Intellij IDEA losing focus in stumpwm on Linux

Or why Oracle sucks!

I just installed Intellij today, not to replace Emacs (or Eclipse for Liferay stuff), but to use for things like PHP (which sucks) that Emacs doesn’t have very good modes for. In addition in Liferay I often have to use Freemarker and Velocity templates, and neither Eclipse or Emacs handle them well (I want debugging).

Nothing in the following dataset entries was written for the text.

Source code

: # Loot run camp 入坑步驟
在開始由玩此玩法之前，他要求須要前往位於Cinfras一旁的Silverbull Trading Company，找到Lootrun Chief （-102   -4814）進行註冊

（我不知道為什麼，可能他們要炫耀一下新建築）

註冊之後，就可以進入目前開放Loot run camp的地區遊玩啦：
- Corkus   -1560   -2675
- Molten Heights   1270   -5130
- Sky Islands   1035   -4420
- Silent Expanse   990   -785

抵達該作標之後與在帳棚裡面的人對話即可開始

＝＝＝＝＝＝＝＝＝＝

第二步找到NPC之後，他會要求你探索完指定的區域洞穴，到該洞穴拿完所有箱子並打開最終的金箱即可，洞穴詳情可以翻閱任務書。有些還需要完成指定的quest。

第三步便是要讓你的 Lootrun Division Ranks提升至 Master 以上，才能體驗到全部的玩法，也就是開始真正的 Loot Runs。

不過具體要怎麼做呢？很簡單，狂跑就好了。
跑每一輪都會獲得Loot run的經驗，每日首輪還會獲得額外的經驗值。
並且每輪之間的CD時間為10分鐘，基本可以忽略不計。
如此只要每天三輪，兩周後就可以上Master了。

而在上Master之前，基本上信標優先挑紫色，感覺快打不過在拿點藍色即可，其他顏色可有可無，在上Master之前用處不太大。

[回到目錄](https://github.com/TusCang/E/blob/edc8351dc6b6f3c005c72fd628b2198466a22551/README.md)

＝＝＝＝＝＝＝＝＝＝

Anyhow. When ever switching windows in Stumpwm away from Intellij and back, Intellij loses focus and doesn’t regain focus until I click at a specific place. Basically the problem is that Stumpwm is not a reparenting window manager, combined with the fact that Oracle sucks. Basically they have hard coded a couple of window managers in swing that they support. Anything else, your basically screwed. Furthermore, Oracle say they only support Gnome and KDE. So if you don’t use a mainstream DE, you are basically out in the cold. Here is a bug report that they have marked as “Not an issue”. This doesn’t really come as a surprise. Java GUI has always sucked. Java is fine for backend applications, for desktop applications, not so much. Though, in all fairness they have gotten better over time, but still are barely usable. I really wish people simply would stop making desktop applications in Java.

I spent a whole weekend trying to fix the issue, but came up blank. And yes, I’ve tried both the wmname LG3D trick and setting _JAVA_AWT_WM_NONREPARENTING=1, but nothing works. I finally gave up, and made a really hacky run and raise command that emulates a mouse click in the correct place. It’s really bad, but it works for now. If anybody has a suggestion how to fix this, please, please leave a comment.


I got this sort of working using a really nasty hack I wrote. It fixes most of the focus issues, but not all. It also causes issues with copy/paste from other applications so I have to use xclip to sync clipboards. Basically I start an xterm, start Xephyr and hijack the xterm window. Inside Xephyr I start metacity, and use devilspie to remove window decorations from metacity. Finally I start Intellij inside. Yeah!

killall -9 devilspie & killall -9 Xephyr & xterm -class intellij -name intellij & sleep 1 && Xephyr -keybd ephyr,,,xkbmodel=pc105,xkblayout=us,xkbvariant=altgr-intl,xkboptions=ctrl:nocaps -ac -br :1.0 -parent `xprop -notype -name intellij WM_CLIENT_LEADER | awk '{ print $5 }'` & sleep 2 && DISPLAY=:1.0 /usr/bin/metacity & sleep 3 && DISPLAY=:1.0 /usr/bin/devilspie & sleep 4 && DISPLAY=:1.0 /usr/bin/intellij




  1. Konstantin Bulenkov

    Hi Brendan!
    Thank you for such a detailed story. I feel I’m not alone who’s fighting with Swing Unix Window Managers integration. I’ve spent months writing hacks in IntelliJ against focus issues on Linux and I think 90% of issues come from Native Window Managers. Same WM behaves differently on the different versions of Ubuntu. Why this never happens with different versions of Windows or Mac OS X?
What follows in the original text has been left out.